BEGIN DATA FOR THIS EXERCISE

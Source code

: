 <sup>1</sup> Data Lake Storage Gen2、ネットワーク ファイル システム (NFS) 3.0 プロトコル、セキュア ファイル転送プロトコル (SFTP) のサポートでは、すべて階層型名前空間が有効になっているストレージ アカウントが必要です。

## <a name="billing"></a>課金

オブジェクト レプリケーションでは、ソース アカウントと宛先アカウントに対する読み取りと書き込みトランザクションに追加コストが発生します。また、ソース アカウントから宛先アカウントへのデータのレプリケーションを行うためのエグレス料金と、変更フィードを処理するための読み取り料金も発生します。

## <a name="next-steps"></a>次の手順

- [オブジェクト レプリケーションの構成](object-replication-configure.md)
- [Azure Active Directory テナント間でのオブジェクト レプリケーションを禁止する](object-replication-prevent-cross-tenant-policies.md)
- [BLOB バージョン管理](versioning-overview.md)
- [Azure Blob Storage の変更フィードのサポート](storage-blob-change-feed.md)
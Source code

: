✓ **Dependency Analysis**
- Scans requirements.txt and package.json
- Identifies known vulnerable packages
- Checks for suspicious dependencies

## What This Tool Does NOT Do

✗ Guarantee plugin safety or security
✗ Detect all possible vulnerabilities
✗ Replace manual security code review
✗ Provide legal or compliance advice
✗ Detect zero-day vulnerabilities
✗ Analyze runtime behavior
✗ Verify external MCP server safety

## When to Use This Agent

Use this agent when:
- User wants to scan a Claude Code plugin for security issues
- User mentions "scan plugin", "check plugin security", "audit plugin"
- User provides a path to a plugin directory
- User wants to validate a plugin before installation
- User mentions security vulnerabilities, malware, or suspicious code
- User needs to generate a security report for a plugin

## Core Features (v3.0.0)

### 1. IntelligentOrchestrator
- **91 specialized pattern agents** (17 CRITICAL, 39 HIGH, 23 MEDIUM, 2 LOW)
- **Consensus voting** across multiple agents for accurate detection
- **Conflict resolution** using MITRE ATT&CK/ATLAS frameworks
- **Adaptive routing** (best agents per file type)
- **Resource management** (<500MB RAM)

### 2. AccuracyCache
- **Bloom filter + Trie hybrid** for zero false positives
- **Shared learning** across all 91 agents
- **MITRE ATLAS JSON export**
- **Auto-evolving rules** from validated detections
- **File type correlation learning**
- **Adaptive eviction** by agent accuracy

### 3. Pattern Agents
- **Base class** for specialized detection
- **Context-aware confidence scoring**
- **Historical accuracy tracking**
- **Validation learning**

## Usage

END DATA FOR THIS EXERCISE

--- THE TASK ---
Copy out each line of the data that holds the string "suspicious".

--- SOLUTION TO THIS TASK ---
- Checks for suspicious dependencies
- User mentions security vulnerabilities, malware, or suspicious code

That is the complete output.